Work to complete: For the listing below, return the line containing "- Quality control to ensure data integrity", the line containing "### Classification Algorithm", and all lines in between, exactly as written and nothing else.
== Segment start ==
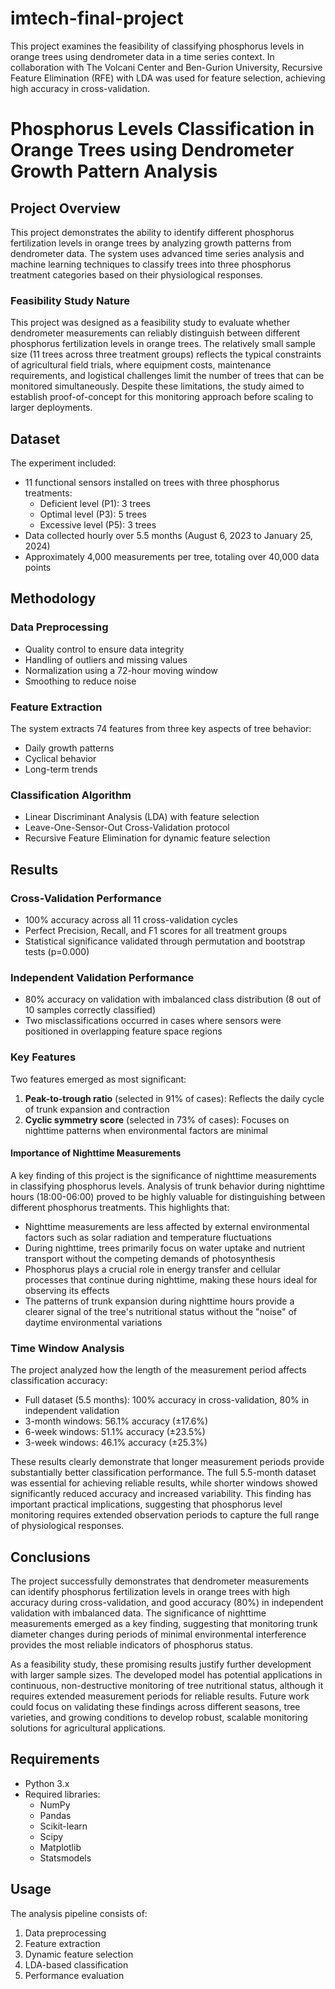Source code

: # imtech-final-project
This project examines the feasibility of classifying phosphorus levels in orange trees using dendrometer data in a time series context. In collaboration with The Volcani Center and Ben-Gurion University, Recursive Feature Elimination (RFE) with LDA was used for feature selection, achieving high accuracy in cross-validation.


# Phosphorus Levels Classification in Orange Trees using Dendrometer Growth Pattern Analysis

## Project Overview

This project demonstrates the ability to identify different phosphorus fertilization levels in orange trees by analyzing growth patterns from dendrometer data. The system uses advanced time series analysis and machine learning techniques to classify trees into three phosphorus treatment categories based on their physiological responses.

### Feasibility Study Nature

This project was designed as a feasibility study to evaluate whether dendrometer measurements can reliably distinguish between different phosphorus fertilization levels in orange trees. The relatively small sample size (11 trees across three treatment groups) reflects the typical constraints of agricultural field trials, where equipment costs, maintenance requirements, and logistical challenges limit the number of trees that can be monitored simultaneously. Despite these limitations, the study aimed to establish proof-of-concept for this monitoring approach before scaling to larger deployments.

## Dataset

The experiment included:
- 11 functional sensors installed on trees with three phosphorus treatments:
  - Deficient level (P1): 3 trees
  - Optimal level (P3): 5 trees
  - Excessive level (P5): 3 trees
- Data collected hourly over 5.5 months (August 6, 2023 to January 25, 2024)
- Approximately 4,000 measurements per tree, totaling over 40,000 data points

## Methodology

### Data Preprocessing
- Quality control to ensure data integrity
- Handling of outliers and missing values
- Normalization using a 72-hour moving window
- Smoothing to reduce noise

### Feature Extraction
The system extracts 74 features from three key aspects of tree behavior:
- Daily growth patterns
- Cyclical behavior
- Long-term trends

### Classification Algorithm
- Linear Discriminant Analysis (LDA) with feature selection
- Leave-One-Sensor-Out Cross-Validation protocol
- Recursive Feature Elimination for dynamic feature selection

## Results

### Cross-Validation Performance
- 100% accuracy across all 11 cross-validation cycles
- Perfect Precision, Recall, and F1 scores for all treatment groups
- Statistical significance validated through permutation and bootstrap tests (p=0.000)

### Independent Validation Performance
- 80% accuracy on validation with imbalanced class distribution (8 out of 10 samples correctly classified)
- Two misclassifications occurred in cases where sensors were positioned in overlapping feature space regions

### Key Features
Two features emerged as most significant:
1. **Peak-to-trough ratio** (selected in 91% of cases): Reflects the daily cycle of trunk expansion and contraction
2. **Cyclic symmetry score** (selected in 73% of cases): Focuses on nighttime patterns when environmental factors are minimal

#### Importance of Nighttime Measurements
A key finding of this project is the significance of nighttime measurements in classifying phosphorus levels. Analysis of trunk behavior during nighttime hours (18:00-06:00) proved to be highly valuable for distinguishing between different phosphorus treatments. This highlights that:

- Nighttime measurements are less affected by external environmental factors such as solar radiation and temperature fluctuations
- During nighttime, trees primarily focus on water uptake and nutrient transport without the competing demands of photosynthesis
- Phosphorus plays a crucial role in energy transfer and cellular processes that continue during nighttime, making these hours ideal for observing its effects
- The patterns of trunk expansion during nighttime hours provide a clearer signal of the tree's nutritional status without the "noise" of daytime environmental variations

### Time Window Analysis
The project analyzed how the length of the measurement period affects classification accuracy:

- Full dataset (5.5 months): 100% accuracy in cross-validation, 80% in independent validation
- 3-month windows: 56.1% accuracy (±17.6%)
- 6-week windows: 51.1% accuracy (±23.5%)
- 3-week windows: 46.1% accuracy (±25.3%)

These results clearly demonstrate that longer measurement periods provide substantially better classification performance. The full 5.5-month dataset was essential for achieving reliable results, while shorter windows showed significantly reduced accuracy and increased variability. This finding has important practical implications, suggesting that phosphorus level monitoring requires extended observation periods to capture the full range of physiological responses.

## Conclusions

The project successfully demonstrates that dendrometer measurements can identify phosphorus fertilization levels in orange trees with high accuracy during cross-validation, and good accuracy (80%) in independent validation with imbalanced data. The significance of nighttime measurements emerged as a key finding, suggesting that monitoring trunk diameter changes during periods of minimal environmental interference provides the most reliable indicators of phosphorus status.

As a feasibility study, these promising results justify further development with larger sample sizes. The developed model has potential applications in continuous, non-destructive monitoring of tree nutritional status, although it requires extended measurement periods for reliable results. Future work could focus on validating these findings across different seasons, tree varieties, and growing conditions to develop robust, scalable monitoring solutions for agricultural applications.

## Requirements

- Python 3.x
- Required libraries:
  - NumPy
  - Pandas
  - Scikit-learn
  - Scipy
  - Matplotlib
  - Statsmodels

## Usage

The analysis pipeline consists of:
1. Data preprocessing
2. Feature extraction
3. Dynamic feature selection
4. LDA-based classification
5. Performance evaluation
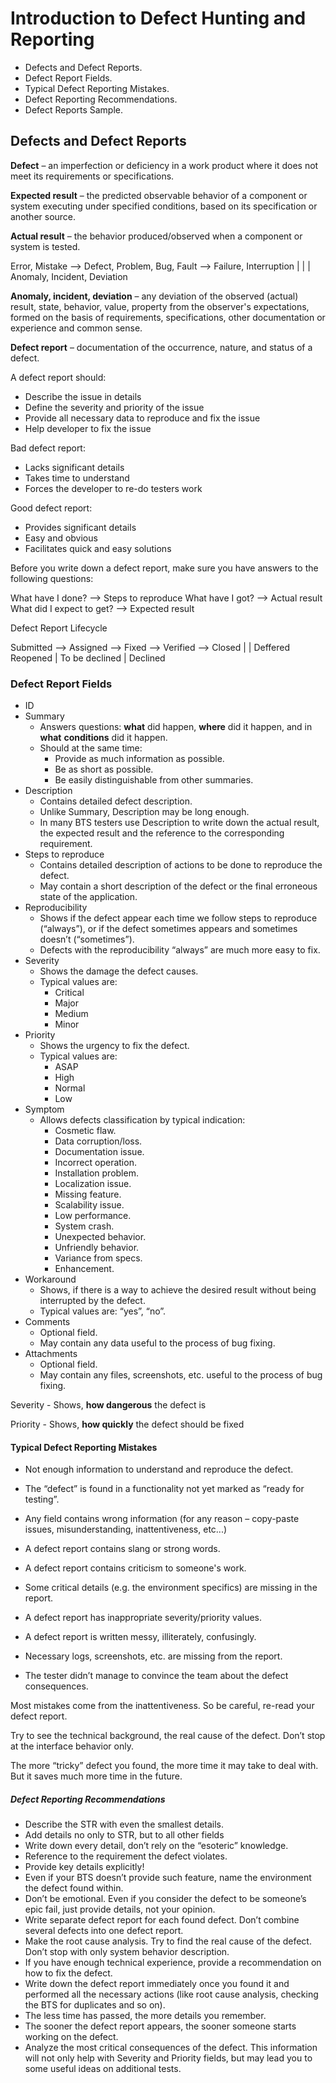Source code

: # Introduction to Defect Hunting and Reporting

- Defects and Defect Reports.
- Defect Report Fields.
- Typical Defect Reporting Mistakes.
- Defect Reporting Recommendations.
- Defect Reports Sample.

## Defects and Defect Reports

**Defect** – an imperfection or deficiency in a work product where it does not meet
its requirements or specifications.

**Expected result** – the predicted observable behavior of a component or system
executing under specified conditions, based on its specification or another source.

**Actual result** – the behavior produced/observed when a component or system is
tested.

Error, Mistake --> Defect, Problem, Bug, Fault --> Failure, Interruption
    |                           |                            |
                   Anomaly, Incident, Deviation

**Anomaly, incident, deviation** – any deviation of the observed (actual) result,
state, behavior, value, property from the observer's expectations, formed on the
basis of requirements, specifications, other documentation or experience and common
sense.

**Defect report** – documentation of the occurrence, nature, and status of a defect.

A defect report should:

- Describe the issue in details 
- Define the severity and priority of the issue
- Provide all necessary data to reproduce and fix the issue
- Help developer to fix the issue

Bad defect report:

- Lacks significant details
- Takes time to understand
- Forces the developer to re-do testers work

Good defect report:

- Provides significant details
- Easy and obvious
- Facilitates quick and easy solutions

Before you write down a defect report, make sure you have answers to the following
questions:

What have I done? --> Steps to reproduce
What have I got? --> Actual result
What did I expect to get? --> Expected result

Defect Report Lifecycle

Submitted --> Assigned --> Fixed --> Verified --> Closed
    |                        |
Deffered                  Reopened
                             |
                        To be declined
                             |
                          Declined

### Defect Report Fields

- ID
- Summary
    - Answers questions: **what** did happen, **where** did it happen, and in **what**
      **conditions** did it happen.
    - Should at the same time:
        - Provide as much information as possible.
        - Be as short as possible.
        - Be easily distinguishable from other summaries.
- Description
    - Contains detailed defect description.
    - Unlike Summary, Description may be long enough.
    - In many BTS testers use Description to write down the actual result, the
      expected result and the reference to the corresponding requirement.
- Steps to reproduce
    - Contains detailed description of actions to be done to reproduce the defect.
    - May contain a short description of the defect or the final erroneous state
      of the application.
- Reproducibility
    - Shows if the defect appear each time we follow steps to reproduce (“always”),
      or if the defect sometimes appears and sometimes doesn’t (“sometimes”).
    - Defects with the reproducibility “always” are much more easy to fix.
- Severity
    - Shows the damage the defect causes.
    - Typical values are:
        - Critical
        - Major
        - Medium
        - Minor
- Priority
    - Shows the urgency to fix the defect.
    - Typical values are:
        - ASAP
        - High
        - Normal
        - Low
- Symptom
    - Allows defects classification by typical indication:
        - Cosmetic flaw.
        - Data corruption/loss.
        - Documentation issue.
        - Incorrect operation.
        - Installation problem.
        - Localization issue.
        - Missing feature.
        - Scalability issue.
        - Low performance.
        - System crash.
        - Unexpected behavior.
        - Unfriendly behavior.
        - Variance from specs.
        - Enhancement.
- Workaround
    - Shows, if there is a way to achieve the desired result without being interrupted
      by the defect.
    - Typical values are: “yes”, “no”.
- Comments
    - Optional field.
    - May contain any data useful to the process of bug fixing.
- Attachments
    - Optional field.
    - May contain any files, screenshots, etc. useful to the process of bug fixing.

Severity - Shows, **how dangerous** the defect is

Priority - Shows, **how quickly** the defect should be fixed

#### Typical Defect Reporting Mistakes

- Not enough information to understand and reproduce the defect.

- The “defect” is found in a functionality not yet marked as “ready for testing”.

- Any field contains wrong information (for any reason – copy-paste issues,
  misunderstanding, inattentiveness, etc...)

- A defect report contains slang or strong words.

- A defect report contains criticism to someone's work.

- Some critical details (e.g. the environment specifics) are missing in the report.

- A defect report has inappropriate severity/priority values.

- A defect report is written messy, illiterately, confusingly.

- Necessary logs, screenshots, etc. are missing from the report.

- The tester didn’t manage to convince the team about the defect consequences.

Most mistakes come from the inattentiveness. So be careful, re-read your defect report.

Try to see the technical background, the real cause of the defect. Don’t stop at
the interface behavior only.

The more “tricky” defect you found, the more time it may take to deal with. But
it saves much more time in the future.

##### Defect Reporting Recommendations

- Describe the STR with even the smallest details.
- Add details no only to STR, but to all other fields
- Write down every detail, don’t rely on the “esoteric” knowledge.
- Reference to the requirement the defect violates.
- Provide key details explicitly!
- Even if your BTS doesn’t provide such feature, name the environment the defect
  found within.
- Don’t be emotional. Even if you consider the defect to be someone’s epic fail,
  just provide details, not your opinion.
- Write separate defect report for each found defect. Don’t combine several defects
  into one defect report.
- Make the root cause analysis. Try to find the real cause of the defect. Don’t
  stop with only system behavior description.
- If you have enough technical experience, provide a recommendation on how to fix
  the defect.
- Write down the defect report immediately once you found it and performed all the
  necessary actions (like root cause analysis, checking the BTS for duplicates
  and so on).
- The less time has passed, the more details you remember.
- The sooner the defect report appears, the sooner someone starts working on the defect.
- Analyze the most critical consequences of the defect. This information will not
  only help with Severity and Priority fields, but may lead you to some useful
  ideas on additional tests.
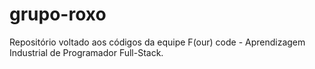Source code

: # grupo-roxo
Repositório voltado aos códigos da equipe F(our) code - Aprendizagem Industrial de Programador Full-Stack.
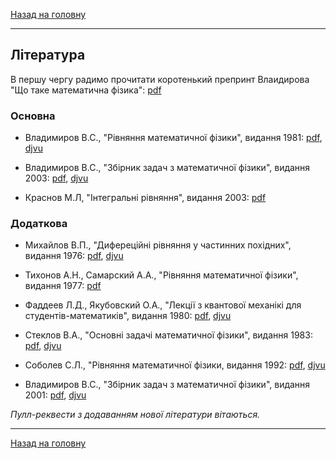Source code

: <!--DEBUG-->

[Назад на головну](../README.md)

---

## Література

В першу чергу радимо прочитати коротенький препринт Влаидирова "Що таке математична фізика": [pdf](vladimirov-what-is-mph.pdf)

### Основна

- Владимиров В.С., "Рівняння математичної фізики", видання 1981: [pdf](vladimirov-lectures-1981.pdf), [djvu](vladimirov-lectures-1981.djvu)

- Владимиров В.С., "Збірник задач з математичної фізики", видання 2003: [pdf](vladimirov-problems-2003.pdf), [djvu](vladimirov-problems-2003.djvu)

- Краснов М.Л, "Інтегральні рівняння", видання 2003: [pdf](krasnov-2003.pdf)

### Додаткова

- Михайлов В.П., "Дифереційні рівняння у частинних похідних", видання 1976: [pdf](mikhailov-1976.pdf), [djvu](mikhailov-1976.djvu)

- Тихонов А.Н., Самарский А.А., "Рівняння математичної фізики",  видання 1977: [pdf](tikhonov-1977.pdf)

- Фаддеев Л.Д., Якубовский О.А., "Лекції з квантової механікі для студентів-математиків", видання 1980: [pdf](faddeev-1980.pdf), [djvu](faddeev-1980.djvu)

- Стеклов В.А., "Основні задачі математичної фізики", видання 1983: [pdf](steklov-1983.pdf), [djvu](steklov-1983.djvu)

- Соболев С.Л., "Рівняння математичної фізики, видання 1992: [pdf](sobolev-1992.pdf), [djvu](sobolev-1992.djvu)

- Владимиров В.С., "Збірник задач з математичної фізики", видання 2001: [pdf](vladimirov-problems-2001.pdf), [djvu](vladimirov-problems-2001.djvu)

<!-- зовсім додаткова
- Ховратович Д.В., "Рівняння математичної фізики. Конспект лекцій", 2005: [pdf](khovratovich-2005.pdf)

- Колесникова С.И., "Методи розв'язування основних задач математичної фізики", видання 2015: [pdf](kolesnikova-2015.pdf) 
-->

_Пулл-реквести з додаванням нової літератури вітаються._

---

[Назад на головну](../README.md)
== Segment end ==
Solution:
- Quality control to ensure data integrity
- Handling of outliers and missing values
- Normalization using a 72-hour moving window
- Smoothing to reduce noise

### Feature Extraction
The system extracts 74 features from three key aspects of tree behavior:
- Daily growth patterns
- Cyclical behavior
- Long-term trends

### Classification Algorithm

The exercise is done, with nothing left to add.